■ EXERCISE AIM
Using the records below, transcribe word for word the stretch from the line that contains "higher income ranges." through the line that contains "BorrowerAPR < 0.1.", both end lines included, and nothing else.

====== DATA UNDER STUDY ======

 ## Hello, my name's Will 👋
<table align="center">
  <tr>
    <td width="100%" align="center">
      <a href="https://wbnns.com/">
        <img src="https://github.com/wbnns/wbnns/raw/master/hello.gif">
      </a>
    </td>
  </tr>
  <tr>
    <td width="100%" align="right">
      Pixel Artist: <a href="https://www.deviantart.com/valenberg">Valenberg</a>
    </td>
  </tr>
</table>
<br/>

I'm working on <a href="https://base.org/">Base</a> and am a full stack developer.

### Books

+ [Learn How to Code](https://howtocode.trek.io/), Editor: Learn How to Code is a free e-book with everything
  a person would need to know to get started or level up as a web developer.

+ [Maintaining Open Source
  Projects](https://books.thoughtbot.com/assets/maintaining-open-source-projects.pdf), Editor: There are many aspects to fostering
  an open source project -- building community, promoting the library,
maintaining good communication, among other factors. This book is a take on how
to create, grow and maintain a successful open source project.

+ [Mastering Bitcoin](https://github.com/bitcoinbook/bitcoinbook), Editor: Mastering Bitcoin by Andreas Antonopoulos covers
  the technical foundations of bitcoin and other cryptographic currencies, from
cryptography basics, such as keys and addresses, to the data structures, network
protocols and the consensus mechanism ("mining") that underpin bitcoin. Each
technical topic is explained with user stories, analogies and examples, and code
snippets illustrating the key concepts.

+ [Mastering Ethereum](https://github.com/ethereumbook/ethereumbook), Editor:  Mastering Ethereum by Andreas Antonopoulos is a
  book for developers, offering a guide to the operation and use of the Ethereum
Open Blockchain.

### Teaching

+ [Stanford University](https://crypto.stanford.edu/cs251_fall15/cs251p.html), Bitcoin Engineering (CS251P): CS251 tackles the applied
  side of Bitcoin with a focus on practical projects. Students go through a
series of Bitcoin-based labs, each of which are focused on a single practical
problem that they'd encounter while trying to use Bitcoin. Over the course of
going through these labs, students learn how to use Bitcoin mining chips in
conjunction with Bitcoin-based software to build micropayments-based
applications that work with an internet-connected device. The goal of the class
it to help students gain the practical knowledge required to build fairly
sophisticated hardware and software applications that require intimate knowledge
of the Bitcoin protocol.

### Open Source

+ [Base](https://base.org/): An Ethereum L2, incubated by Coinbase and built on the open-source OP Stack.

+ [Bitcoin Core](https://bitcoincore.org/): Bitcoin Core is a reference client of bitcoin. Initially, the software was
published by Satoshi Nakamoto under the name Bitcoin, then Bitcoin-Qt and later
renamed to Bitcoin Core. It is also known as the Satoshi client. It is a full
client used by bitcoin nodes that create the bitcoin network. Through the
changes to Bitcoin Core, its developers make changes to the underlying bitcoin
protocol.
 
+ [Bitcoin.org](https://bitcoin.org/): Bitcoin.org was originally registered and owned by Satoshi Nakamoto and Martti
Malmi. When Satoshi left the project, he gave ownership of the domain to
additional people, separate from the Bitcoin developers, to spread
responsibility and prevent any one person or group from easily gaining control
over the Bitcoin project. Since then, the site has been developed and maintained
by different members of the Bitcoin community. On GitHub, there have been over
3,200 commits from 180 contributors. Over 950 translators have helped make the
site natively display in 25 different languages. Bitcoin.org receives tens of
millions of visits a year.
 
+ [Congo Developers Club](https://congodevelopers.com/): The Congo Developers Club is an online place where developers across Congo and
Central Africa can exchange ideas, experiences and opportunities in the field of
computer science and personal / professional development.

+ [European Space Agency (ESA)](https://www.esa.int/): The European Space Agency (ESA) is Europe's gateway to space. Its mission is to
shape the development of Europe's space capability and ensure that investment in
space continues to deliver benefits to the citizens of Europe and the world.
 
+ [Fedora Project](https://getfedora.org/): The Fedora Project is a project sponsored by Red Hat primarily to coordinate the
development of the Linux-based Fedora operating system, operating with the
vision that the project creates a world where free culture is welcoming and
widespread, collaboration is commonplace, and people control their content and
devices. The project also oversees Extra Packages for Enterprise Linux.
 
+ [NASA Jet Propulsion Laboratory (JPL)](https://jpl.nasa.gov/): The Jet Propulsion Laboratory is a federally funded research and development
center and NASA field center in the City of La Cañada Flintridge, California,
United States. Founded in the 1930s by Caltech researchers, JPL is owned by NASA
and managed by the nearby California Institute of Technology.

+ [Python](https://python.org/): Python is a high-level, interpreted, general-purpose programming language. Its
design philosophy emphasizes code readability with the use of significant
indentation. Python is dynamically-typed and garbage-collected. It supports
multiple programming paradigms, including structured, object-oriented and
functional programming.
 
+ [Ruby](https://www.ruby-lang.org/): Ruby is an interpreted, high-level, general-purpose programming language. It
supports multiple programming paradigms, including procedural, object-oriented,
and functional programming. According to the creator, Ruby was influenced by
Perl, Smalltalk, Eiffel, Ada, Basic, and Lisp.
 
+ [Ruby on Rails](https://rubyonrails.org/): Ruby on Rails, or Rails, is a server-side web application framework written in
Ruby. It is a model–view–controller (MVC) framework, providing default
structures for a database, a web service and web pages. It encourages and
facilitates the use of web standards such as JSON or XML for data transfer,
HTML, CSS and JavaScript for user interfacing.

======
====== DATA UNDER STUDY ======

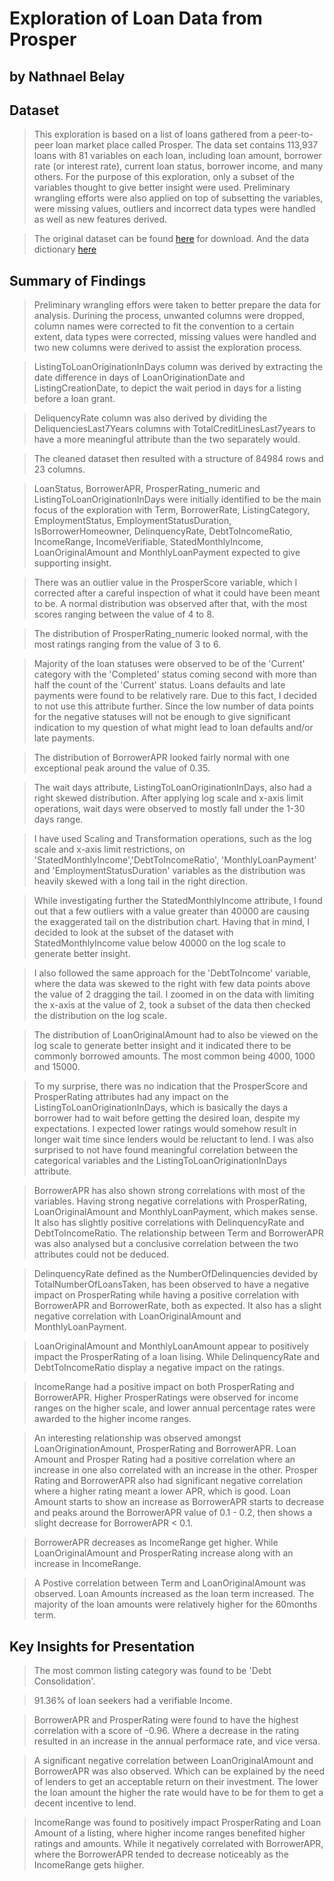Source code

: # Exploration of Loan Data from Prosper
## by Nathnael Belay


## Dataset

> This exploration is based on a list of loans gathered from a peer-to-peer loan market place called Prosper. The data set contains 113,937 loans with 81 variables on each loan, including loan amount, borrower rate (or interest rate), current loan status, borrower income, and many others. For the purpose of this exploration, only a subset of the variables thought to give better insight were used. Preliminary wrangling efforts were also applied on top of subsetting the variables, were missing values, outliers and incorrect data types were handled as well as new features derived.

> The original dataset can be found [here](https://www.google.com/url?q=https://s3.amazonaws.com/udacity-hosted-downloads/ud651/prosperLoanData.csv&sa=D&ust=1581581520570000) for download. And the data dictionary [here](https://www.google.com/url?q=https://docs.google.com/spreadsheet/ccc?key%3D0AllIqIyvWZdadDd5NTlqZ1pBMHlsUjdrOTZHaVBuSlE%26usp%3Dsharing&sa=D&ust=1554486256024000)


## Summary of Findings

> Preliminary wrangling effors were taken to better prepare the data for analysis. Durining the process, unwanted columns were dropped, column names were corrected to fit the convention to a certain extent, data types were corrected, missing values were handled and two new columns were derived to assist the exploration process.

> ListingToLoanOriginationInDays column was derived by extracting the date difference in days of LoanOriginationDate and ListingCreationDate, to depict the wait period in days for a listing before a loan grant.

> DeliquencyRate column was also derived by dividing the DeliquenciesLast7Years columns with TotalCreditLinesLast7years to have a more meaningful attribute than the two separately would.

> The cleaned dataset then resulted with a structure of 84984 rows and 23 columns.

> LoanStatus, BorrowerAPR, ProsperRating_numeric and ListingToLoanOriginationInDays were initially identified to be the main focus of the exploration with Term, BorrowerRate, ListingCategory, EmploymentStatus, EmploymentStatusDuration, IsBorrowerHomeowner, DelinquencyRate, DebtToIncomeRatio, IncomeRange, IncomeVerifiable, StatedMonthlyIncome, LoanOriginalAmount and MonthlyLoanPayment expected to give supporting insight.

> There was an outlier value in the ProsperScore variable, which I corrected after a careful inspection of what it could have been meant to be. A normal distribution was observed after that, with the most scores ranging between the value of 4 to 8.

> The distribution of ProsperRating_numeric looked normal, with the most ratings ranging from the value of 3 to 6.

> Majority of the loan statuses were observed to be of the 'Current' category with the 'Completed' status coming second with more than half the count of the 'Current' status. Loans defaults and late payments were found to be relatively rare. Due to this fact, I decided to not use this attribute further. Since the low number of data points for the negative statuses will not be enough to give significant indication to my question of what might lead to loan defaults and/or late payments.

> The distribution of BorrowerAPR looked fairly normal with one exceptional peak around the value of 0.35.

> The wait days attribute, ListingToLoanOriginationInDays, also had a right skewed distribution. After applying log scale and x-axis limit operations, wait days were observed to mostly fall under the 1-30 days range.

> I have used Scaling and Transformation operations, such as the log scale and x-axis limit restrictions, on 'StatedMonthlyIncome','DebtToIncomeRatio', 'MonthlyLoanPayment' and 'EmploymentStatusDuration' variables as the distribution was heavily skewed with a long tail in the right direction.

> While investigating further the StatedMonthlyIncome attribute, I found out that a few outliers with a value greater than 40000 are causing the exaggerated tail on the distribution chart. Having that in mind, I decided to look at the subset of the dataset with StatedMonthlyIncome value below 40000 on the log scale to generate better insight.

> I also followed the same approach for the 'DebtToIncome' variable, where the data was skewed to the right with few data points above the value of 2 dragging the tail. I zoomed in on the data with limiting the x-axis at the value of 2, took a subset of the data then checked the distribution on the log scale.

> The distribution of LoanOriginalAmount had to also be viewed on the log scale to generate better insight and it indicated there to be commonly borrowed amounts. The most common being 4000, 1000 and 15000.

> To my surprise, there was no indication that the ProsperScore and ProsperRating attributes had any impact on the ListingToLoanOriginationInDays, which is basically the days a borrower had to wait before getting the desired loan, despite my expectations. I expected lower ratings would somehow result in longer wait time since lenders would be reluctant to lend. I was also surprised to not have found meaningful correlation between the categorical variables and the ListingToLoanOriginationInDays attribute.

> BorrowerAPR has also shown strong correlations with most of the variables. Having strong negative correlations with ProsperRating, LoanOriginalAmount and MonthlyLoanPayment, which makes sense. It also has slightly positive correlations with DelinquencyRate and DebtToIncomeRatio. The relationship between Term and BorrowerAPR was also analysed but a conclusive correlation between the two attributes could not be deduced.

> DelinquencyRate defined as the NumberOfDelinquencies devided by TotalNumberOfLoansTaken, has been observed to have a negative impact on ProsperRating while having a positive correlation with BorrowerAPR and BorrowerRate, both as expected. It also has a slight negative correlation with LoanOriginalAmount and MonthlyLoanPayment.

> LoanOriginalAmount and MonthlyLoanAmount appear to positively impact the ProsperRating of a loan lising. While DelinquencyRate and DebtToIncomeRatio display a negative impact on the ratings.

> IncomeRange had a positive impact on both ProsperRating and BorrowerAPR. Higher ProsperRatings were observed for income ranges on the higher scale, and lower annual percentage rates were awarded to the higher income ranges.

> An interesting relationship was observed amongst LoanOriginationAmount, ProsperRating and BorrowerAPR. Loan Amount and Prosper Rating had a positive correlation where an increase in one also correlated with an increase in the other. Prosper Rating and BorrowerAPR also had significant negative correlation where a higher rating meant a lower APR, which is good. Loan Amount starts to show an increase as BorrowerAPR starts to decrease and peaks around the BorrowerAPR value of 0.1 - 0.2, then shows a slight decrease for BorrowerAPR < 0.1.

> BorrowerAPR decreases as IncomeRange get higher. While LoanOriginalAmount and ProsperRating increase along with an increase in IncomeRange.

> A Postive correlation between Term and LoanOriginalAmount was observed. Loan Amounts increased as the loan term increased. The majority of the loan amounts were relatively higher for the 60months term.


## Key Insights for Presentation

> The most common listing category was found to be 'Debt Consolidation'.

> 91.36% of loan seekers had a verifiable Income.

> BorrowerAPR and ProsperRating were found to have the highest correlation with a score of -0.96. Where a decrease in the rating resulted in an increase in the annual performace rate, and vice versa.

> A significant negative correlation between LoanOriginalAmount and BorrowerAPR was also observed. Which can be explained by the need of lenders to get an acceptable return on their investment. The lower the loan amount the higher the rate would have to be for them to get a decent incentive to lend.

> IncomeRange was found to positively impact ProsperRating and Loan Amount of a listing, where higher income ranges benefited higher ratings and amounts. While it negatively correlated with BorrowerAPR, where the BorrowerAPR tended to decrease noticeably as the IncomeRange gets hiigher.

======
====== DATA UNDER STUDY ======

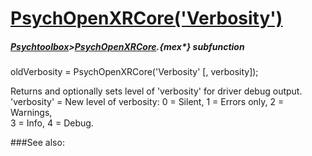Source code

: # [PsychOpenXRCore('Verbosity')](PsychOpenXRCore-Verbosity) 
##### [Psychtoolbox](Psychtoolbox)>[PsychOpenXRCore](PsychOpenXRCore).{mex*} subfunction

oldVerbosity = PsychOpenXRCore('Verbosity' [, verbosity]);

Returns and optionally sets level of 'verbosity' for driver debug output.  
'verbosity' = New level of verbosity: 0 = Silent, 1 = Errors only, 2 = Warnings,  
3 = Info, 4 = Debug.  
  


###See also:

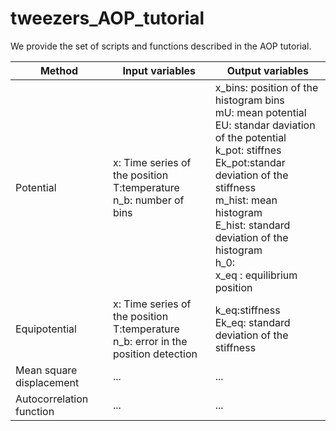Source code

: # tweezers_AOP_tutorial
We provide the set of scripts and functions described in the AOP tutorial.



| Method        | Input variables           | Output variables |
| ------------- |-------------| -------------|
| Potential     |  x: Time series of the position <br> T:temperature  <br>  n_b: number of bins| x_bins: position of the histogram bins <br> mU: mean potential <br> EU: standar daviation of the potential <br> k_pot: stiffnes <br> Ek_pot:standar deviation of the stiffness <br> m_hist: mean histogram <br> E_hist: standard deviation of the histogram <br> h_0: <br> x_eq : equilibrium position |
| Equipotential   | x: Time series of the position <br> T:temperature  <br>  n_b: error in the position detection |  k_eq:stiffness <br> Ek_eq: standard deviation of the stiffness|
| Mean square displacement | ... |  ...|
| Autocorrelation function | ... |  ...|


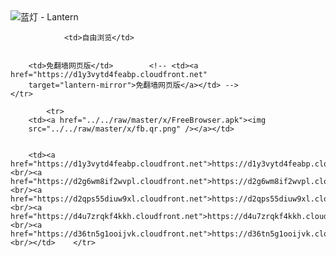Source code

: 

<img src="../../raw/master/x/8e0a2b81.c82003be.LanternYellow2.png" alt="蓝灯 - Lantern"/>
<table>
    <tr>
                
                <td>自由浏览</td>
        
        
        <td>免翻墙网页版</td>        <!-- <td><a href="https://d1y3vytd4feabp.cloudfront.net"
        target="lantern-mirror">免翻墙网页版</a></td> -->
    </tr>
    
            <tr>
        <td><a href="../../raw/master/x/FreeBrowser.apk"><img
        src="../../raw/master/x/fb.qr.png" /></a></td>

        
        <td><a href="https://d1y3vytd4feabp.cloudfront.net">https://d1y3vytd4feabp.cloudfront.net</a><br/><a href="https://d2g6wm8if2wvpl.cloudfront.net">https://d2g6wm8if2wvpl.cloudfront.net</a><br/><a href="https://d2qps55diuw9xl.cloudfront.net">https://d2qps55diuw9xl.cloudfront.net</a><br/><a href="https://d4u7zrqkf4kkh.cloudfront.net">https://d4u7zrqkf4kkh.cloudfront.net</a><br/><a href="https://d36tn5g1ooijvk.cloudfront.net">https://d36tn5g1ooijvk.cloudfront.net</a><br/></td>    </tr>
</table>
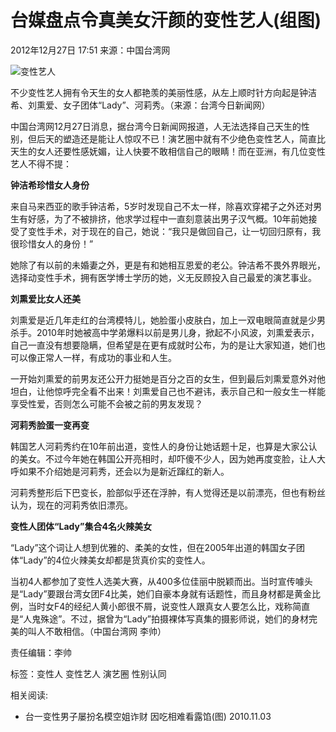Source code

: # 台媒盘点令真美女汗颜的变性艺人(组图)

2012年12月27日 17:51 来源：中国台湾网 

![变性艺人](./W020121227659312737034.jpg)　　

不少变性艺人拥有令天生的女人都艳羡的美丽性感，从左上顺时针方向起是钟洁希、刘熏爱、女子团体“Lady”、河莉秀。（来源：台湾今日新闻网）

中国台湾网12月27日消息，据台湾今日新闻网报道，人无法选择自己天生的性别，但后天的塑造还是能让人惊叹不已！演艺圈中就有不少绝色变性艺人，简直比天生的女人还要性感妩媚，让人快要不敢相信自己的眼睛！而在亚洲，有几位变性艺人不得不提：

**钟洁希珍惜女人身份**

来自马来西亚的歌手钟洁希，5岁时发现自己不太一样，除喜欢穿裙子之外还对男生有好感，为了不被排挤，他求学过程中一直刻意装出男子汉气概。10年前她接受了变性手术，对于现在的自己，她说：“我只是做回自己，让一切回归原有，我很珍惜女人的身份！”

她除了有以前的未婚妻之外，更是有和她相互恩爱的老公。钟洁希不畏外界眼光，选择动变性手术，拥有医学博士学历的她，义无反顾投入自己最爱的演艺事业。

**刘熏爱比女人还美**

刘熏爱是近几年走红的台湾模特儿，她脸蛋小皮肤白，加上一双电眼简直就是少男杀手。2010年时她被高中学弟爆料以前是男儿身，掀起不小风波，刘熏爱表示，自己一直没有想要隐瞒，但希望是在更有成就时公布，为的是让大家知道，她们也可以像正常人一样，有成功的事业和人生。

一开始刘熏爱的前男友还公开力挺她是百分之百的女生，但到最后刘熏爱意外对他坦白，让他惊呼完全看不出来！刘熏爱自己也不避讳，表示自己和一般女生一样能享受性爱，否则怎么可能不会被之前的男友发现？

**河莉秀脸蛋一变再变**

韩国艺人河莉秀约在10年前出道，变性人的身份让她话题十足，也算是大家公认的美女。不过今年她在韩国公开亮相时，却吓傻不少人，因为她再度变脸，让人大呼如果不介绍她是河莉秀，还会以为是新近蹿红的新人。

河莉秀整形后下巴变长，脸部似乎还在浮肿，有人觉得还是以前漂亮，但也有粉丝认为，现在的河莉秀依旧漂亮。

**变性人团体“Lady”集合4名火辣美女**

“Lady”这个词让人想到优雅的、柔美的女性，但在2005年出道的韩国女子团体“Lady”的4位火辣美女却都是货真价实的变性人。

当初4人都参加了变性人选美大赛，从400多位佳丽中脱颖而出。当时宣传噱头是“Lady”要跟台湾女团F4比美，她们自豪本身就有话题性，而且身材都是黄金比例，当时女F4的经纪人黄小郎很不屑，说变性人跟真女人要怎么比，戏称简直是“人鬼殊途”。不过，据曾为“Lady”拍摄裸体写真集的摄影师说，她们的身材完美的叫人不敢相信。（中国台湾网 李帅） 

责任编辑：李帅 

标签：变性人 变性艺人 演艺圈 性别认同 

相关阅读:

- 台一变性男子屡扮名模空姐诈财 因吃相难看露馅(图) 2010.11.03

======

■ ANSWER AREA
> IncomeRange had a positive impact on both ProsperRating and BorrowerAPR. Higher ProsperRatings were observed for income ranges on the higher scale, and lower annual percentage rates were awarded to the higher income ranges.

> An interesting relationship was observed amongst LoanOriginationAmount, ProsperRating and BorrowerAPR. Loan Amount and Prosper Rating had a positive correlation where an increase in one also correlated with an increase in the other. Prosper Rating and BorrowerAPR also had significant negative correlation where a higher rating meant a lower APR, which is good. Loan Amount starts to show an increase as BorrowerAPR starts to decrease and peaks around the BorrowerAPR value of 0.1 - 0.2, then shows a slight decrease for BorrowerAPR < 0.1.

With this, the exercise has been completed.